| Brand | Samsung |
|---|---|
| Model | PM9A1 |
| Capacity | 256GB |
| Usage Class | Client |
| Host Interface | NVMe |
|---|---|
| Total Interface Bandwidth | 64 Gb/s |
| Form Factor | M.2 2280 |
|---|
| NAND Flash | TLC V-NAND |
|---|---|
| Drive Writes Per Day | 0.33 |
| Total Bytes Written | 150 TBW |
| Sequential Read | 6400 MB/s |
|---|---|
| Sequential Write | 2700 MB/s |
| Random Read IOPS | 500000 |
| Random Write IOPS | 600000 |
| Average Latency | 50 μs |
| Mean Time Between Failures | 1.5 Million Hours |
|---|---|
| Uncorrectable Bit Error Rate | 1.0×10⁻¹⁷ |
| Power Loss Protection | No |
| MPN | MZVLB256HBHQ |
|---|
Compared with the previous-generation MZVLB256HBHQ, the Samsung PM9A1 MZVL2256HCHQ-00BH1 delivers a clear generational step up with PCIe NVMe bandwidth reaching 6400/2700 MB/s and random performance up to 500K/600K IOPS, giving 256GB client and embedded platforms much faster boot, load, and scratch-disk responsiveness. Its TLC V-NAND design, 150 TB TBW, and 0.33 DWPD make it a stronger choice than the prior model for read-heavy workstation, edge appliance, and OEM system-drive deployments where higher throughput and better sustained reliability are required within the same capacity class.

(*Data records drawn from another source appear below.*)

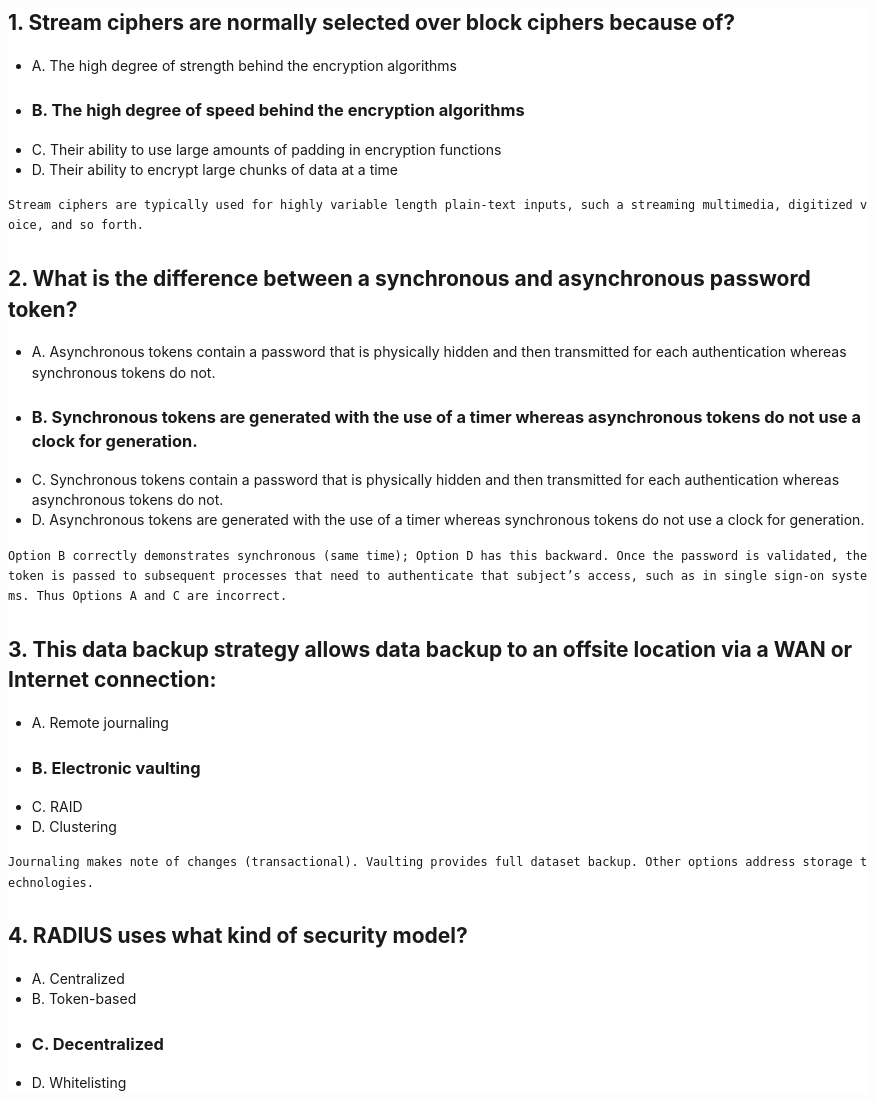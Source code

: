 
## 1. Stream ciphers are normally selected over block ciphers because of?

* A. The high degree of strength behind the encryption algorithms
* ### B. The high degree of speed behind the encryption algorithms
* C. Their ability to use large amounts of padding in encryption functions
* D. Their ability to encrypt large chunks of data at a time

```
Stream ciphers are typically used for highly variable length plain-text inputs, such a streaming multimedia, digitized voice, and so forth.
```


## 2. What is the difference between a synchronous and asynchronous password token?

* A. Asynchronous tokens contain a password that is physically hidden and then transmitted for each authentication whereas synchronous tokens do not.
* ### B. Synchronous tokens are generated with the use of a timer whereas asynchronous tokens do not use a clock for generation.
* C. Synchronous tokens contain a password that is physically hidden and then transmitted for each authentication whereas asynchronous tokens do not.
* D. Asynchronous tokens are generated with the use of a timer whereas synchronous tokens do not use a clock for generation.

```
Option B correctly demonstrates synchronous (same time); Option D has this backward. Once the password is validated, the token is passed to subsequent processes that need to authenticate that subject’s access, such as in single sign-on systems. Thus Options A and C are incorrect.
```

## 3. This data backup strategy allows data backup to an offsite location via a WAN or Internet connection:

* A. Remote journaling
* ### B. Electronic vaulting
* C. RAID
* D. Clustering

```
Journaling makes note of changes (transactional). Vaulting provides full dataset backup. Other options address storage technologies.
```


## 4. RADIUS uses what kind of security model?

* A. Centralized
* B. Token-based
* ### C. Decentralized
* D. Whitelisting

With an endurance rating of 150 TBW and 0.33 DWPD, the MZVL2256HCHQ-00BH1 is well suited for typical OS, office, and general-purpose business workloads where daily writes are modest. In practical terms, 150 TBW equals about 41 GB of writes per day over 10 years, making it a dependable choice as a boot or system drive under normal usage patterns. For reliability, its UBER of 1.0E-15 indicates a very low unrecoverable bit error rate, supporting strong data integrity in everyday operation, while the 1.5 million-hour MTBF reflects solid long-term component reliability. This model does not include power-loss protection, so it is best deployed in environments with stable power or UPS support rather than write-critical applications that require in-flight data protection during sudden outages.
1. The NVMe interface cuts protocol overhead and unlocks deeper parallelism, helping cloud, virtualization, and scale-out application servers respond faster under heavy concurrency.
2. Its strong sequential read performance accelerates large-block data movement, reducing wait time for analytics scans, backup restores, and AI model or dataset loading.
3. The high random read capability is well suited to metadata-heavy databases, virtual desktop environments, and read-intensive web platforms that depend on sustained small-block responsiveness at scale.
4. This endurance profile fits read-dominant enterprise deployments such as boot volumes, content repositories, and general-purpose server storage where capacity efficiency matters more than constant heavy rewriting.
5. TLC V-NAND provides an effective balance of density, cost, and reliability, while the microsecond-class typical latency helps keep transaction paths, cache lookups, and latency-sensitive services consistently snappy.
Lower capacity reference: 128GB Higher capacity reference: 512GB Capacity positioning analysis: Within this enterprise SSD family, 256GB is the sweet-spot capacity. Compared with 128GB, it provides noticeably better space headroom for OS images, logs, patches, and application growth, reducing the risk of early capacity pressure while keeping the same class of sequential throughput and random IOPS. Compared with 512GB, it reaches a better balance between acquisition cost and usable capacity, avoiding overprovisioning for lighter workloads. It is especially well suited for small to mid-sized virtualization clusters, such as hosting boot volumes for around 25 to 40 business application VMs.
Q: Is MZVL2256HCHQ-00BH1 suitable for a write-heavy database server?
A: No. With 0.33 DWPD, 150 TBW, TLC V-NAND, and no PLP, this 256GB NVMe SSD is better suited for client or light mixed workloads than write-intensive database servers.
Q: How many full drive writes per day can it actually endure over its warranty period?
A: It is rated for 0.33 DWPD, meaning about one-third of the 256GB capacity can be written daily over the warranty period, equivalent to roughly 84GB of writes per day.
Q: Does it include power loss protection (PLP) and why is that critical?
A: No, it does not include PLP. This matters because sudden power loss can leave in-flight data unwritten, increasing the risk of data inconsistency or corruption in transactional workloads.
Q: What RAID level is recommended for this SSD?
A: For general use, RAID 1 is recommended for redundancy, while RAID 10 is preferable for better performance and fault tolerance. Avoid parity-heavy RAID for sustained write-intensive applications.